The Visit

The roar of traffic, the clickety-clack of heels on pavement, and the incessant hum of humanity reminded Kim he was nowhere near the peaceful surroundings of Galilee. Even Jerusalem hadn’t been this noisy.

Leaning back, the boy gazed up through soaring lines of steel and glass as he stood outside the office building waiting for his appointment with Dr. McFerren. The big clock above the entrance reminded the visitor he was a few minutes early.

The boy sauntered over to a smartly dressed window and studied the colorful displays, each designed to catch the eye of hurried shoppers. Somewhere in the distance a radio blared out a rock tune, adding its rhythmic voice to the tumult.

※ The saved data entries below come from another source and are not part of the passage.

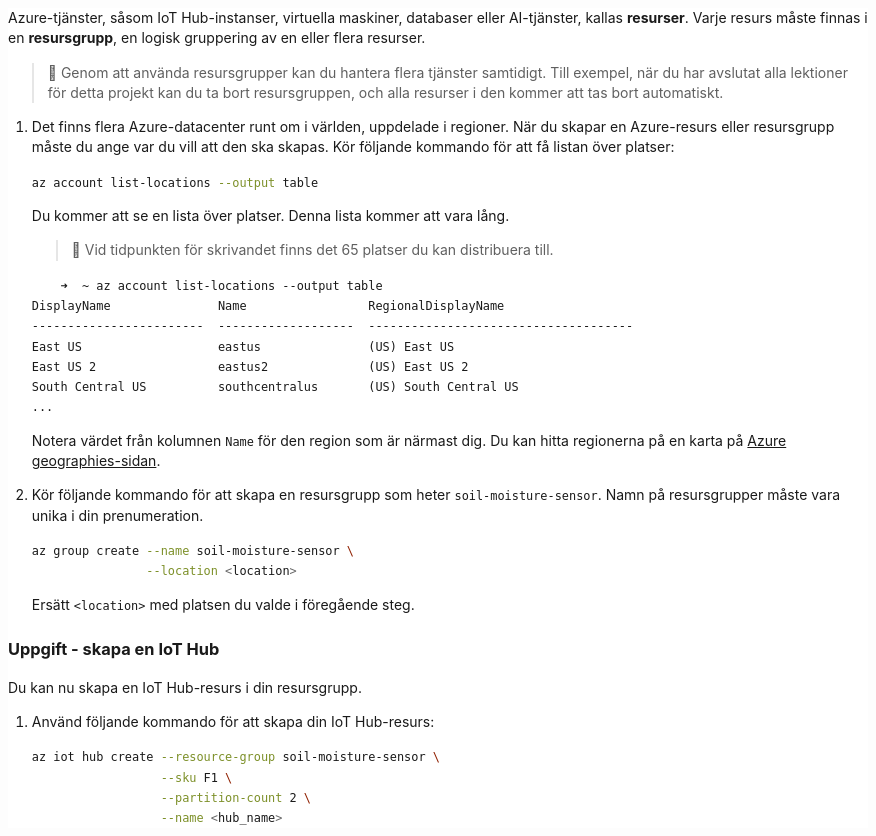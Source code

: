 Azure-tjänster, såsom IoT Hub-instanser, virtuella maskiner, databaser eller AI-tjänster, kallas **resurser**. Varje resurs måste finnas i en **resursgrupp**, en logisk gruppering av en eller flera resurser.

> 💁 Genom att använda resursgrupper kan du hantera flera tjänster samtidigt. Till exempel, när du har avslutat alla lektioner för detta projekt kan du ta bort resursgruppen, och alla resurser i den kommer att tas bort automatiskt.

1. Det finns flera Azure-datacenter runt om i världen, uppdelade i regioner. När du skapar en Azure-resurs eller resursgrupp måste du ange var du vill att den ska skapas. Kör följande kommando för att få listan över platser:

    ```sh
    az account list-locations --output table
    ```

    Du kommer att se en lista över platser. Denna lista kommer att vara lång.

    > 💁 Vid tidpunkten för skrivandet finns det 65 platser du kan distribuera till.

    ```output
        ➜  ~ az account list-locations --output table
    DisplayName               Name                 RegionalDisplayName
    ------------------------  -------------------  -------------------------------------
    East US                   eastus               (US) East US
    East US 2                 eastus2              (US) East US 2
    South Central US          southcentralus       (US) South Central US
    ...
    ```

    Notera värdet från kolumnen `Name` för den region som är närmast dig. Du kan hitta regionerna på en karta på [Azure geographies-sidan](https://azure.microsoft.com/global-infrastructure/geographies/?WT.mc_id=academic-17441-jabenn).

1. Kör följande kommando för att skapa en resursgrupp som heter `soil-moisture-sensor`. Namn på resursgrupper måste vara unika i din prenumeration.

    ```sh
    az group create --name soil-moisture-sensor \
                    --location <location>
    ```

    Ersätt `<location>` med platsen du valde i föregående steg.

### Uppgift - skapa en IoT Hub

Du kan nu skapa en IoT Hub-resurs i din resursgrupp.

1. Använd följande kommando för att skapa din IoT Hub-resurs:

    ```sh
    az iot hub create --resource-group soil-moisture-sensor \
                      --sku F1 \
                      --partition-count 2 \
                      --name <hub_name>
    ```
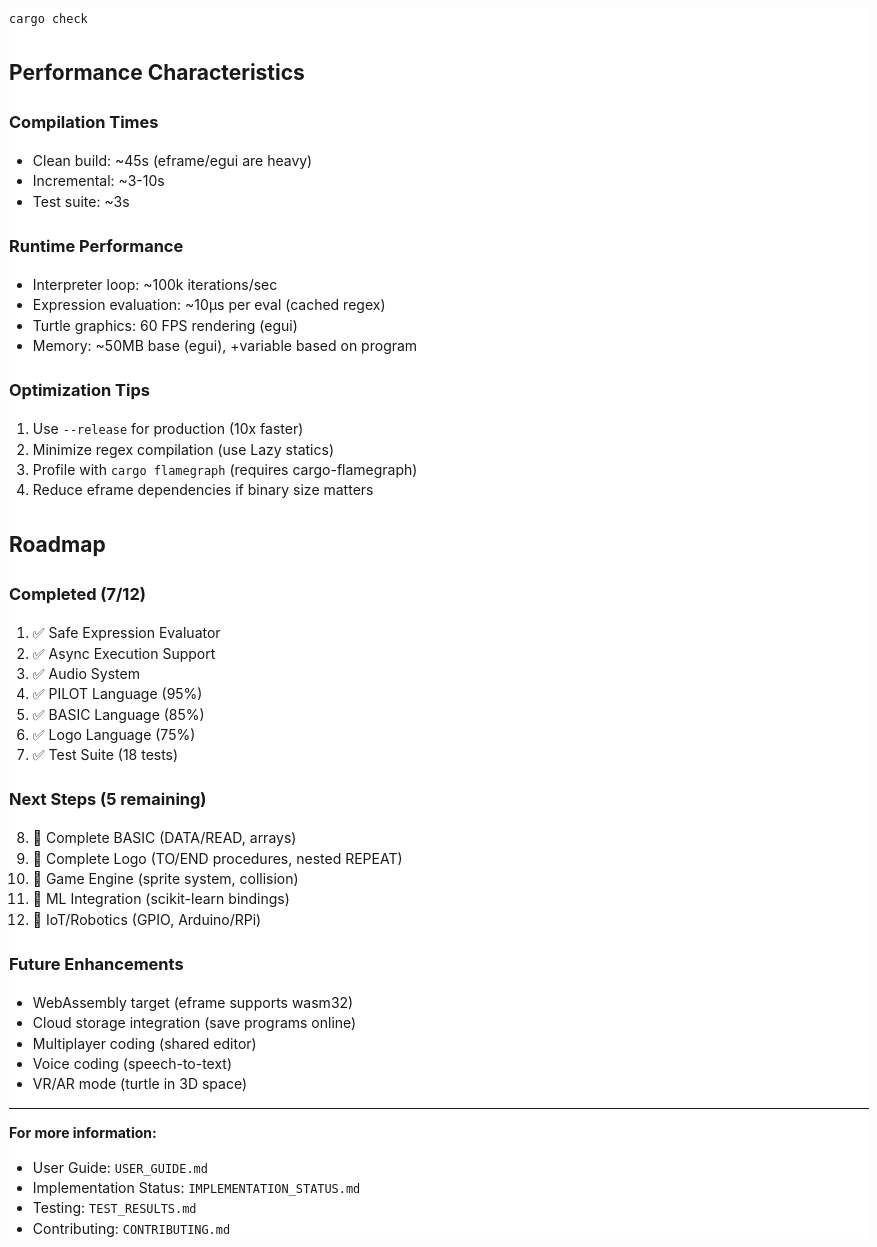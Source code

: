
 ```bash
cargo check
```

## Performance Characteristics

### Compilation Times
- Clean build: ~45s (eframe/egui are heavy)
- Incremental: ~3-10s
- Test suite: ~3s

### Runtime Performance
- Interpreter loop: ~100k iterations/sec
- Expression evaluation: ~10μs per eval (cached regex)
- Turtle graphics: 60 FPS rendering (egui)
- Memory: ~50MB base (egui), +variable based on program

### Optimization Tips
1. Use `--release` for production (10x faster)
2. Minimize regex compilation (use Lazy statics)
3. Profile with `cargo flamegraph` (requires cargo-flamegraph)
4. Reduce eframe dependencies if binary size matters

## Roadmap

### Completed (7/12)
1. ✅ Safe Expression Evaluator
2. ✅ Async Execution Support
3. ✅ Audio System
4. ✅ PILOT Language (95%)
5. ✅ BASIC Language (85%)
6. ✅ Logo Language (75%)
7. ✅ Test Suite (18 tests)

### Next Steps (5 remaining)
8. 🔲 Complete BASIC (DATA/READ, arrays)
9. 🔲 Complete Logo (TO/END procedures, nested REPEAT)
10. 🔲 Game Engine (sprite system, collision)
11. 🔲 ML Integration (scikit-learn bindings)
12. 🔲 IoT/Robotics (GPIO, Arduino/RPi)

### Future Enhancements
- WebAssembly target (eframe supports wasm32)
- Cloud storage integration (save programs online)
- Multiplayer coding (shared editor)
- Voice coding (speech-to-text)
- VR/AR mode (turtle in 3D space)

---

**For more information:**
- User Guide: `USER_GUIDE.md`
- Implementation Status: `IMPLEMENTATION_STATUS.md`
- Testing: `TEST_RESULTS.md`
- Contributing: `CONTRIBUTING.md`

In the reflection of the window, Kim could see people passing by, heads bent low, hurriedly living their lives amid the chaos of big-city schedules and demands.

The boy sighed. It didn’t take him long to start missing the farm. But, Dr. McFerren was a nice man. Kim figured he could endure a visit to the city once a week, at least for a while.

“You like those shoes?” A familiar voice spoke nearby.

“Dr. McFerren,” Kim gasped. “What are–oh, am I late?”

The man smiled. “No, you’re not late, Kim. I saw you down here from my window and thought I’d join you. This is my favorite shoe store. That’s where I got these.” Dr. McFerren pointed at his brightly polished loafers. “They gave me a good deal, too. At least they said they did.” He laughed out loud. “You never know. I probably could have gotten them $5 cheaper across the street. But, the salesman seemed so sincere. I’m a sucker for sincerity.”

Kim admired the doctor’s shoes. “They look great and I mean that sincerely.”

Dr. McFerren nodded. “Very good, my boy. You’re learning.”

Kim grinned up at his friend. He liked the doctor’s openness, honesty. He knew Dr. McFerren cared about him, about the problems he faced in the world.

“Come Kim, there’s someone I want you to meet.” The two walked down the street, away from the office building. When the boy questioned as to where they were going, his friend simply teased, “You’ll see.”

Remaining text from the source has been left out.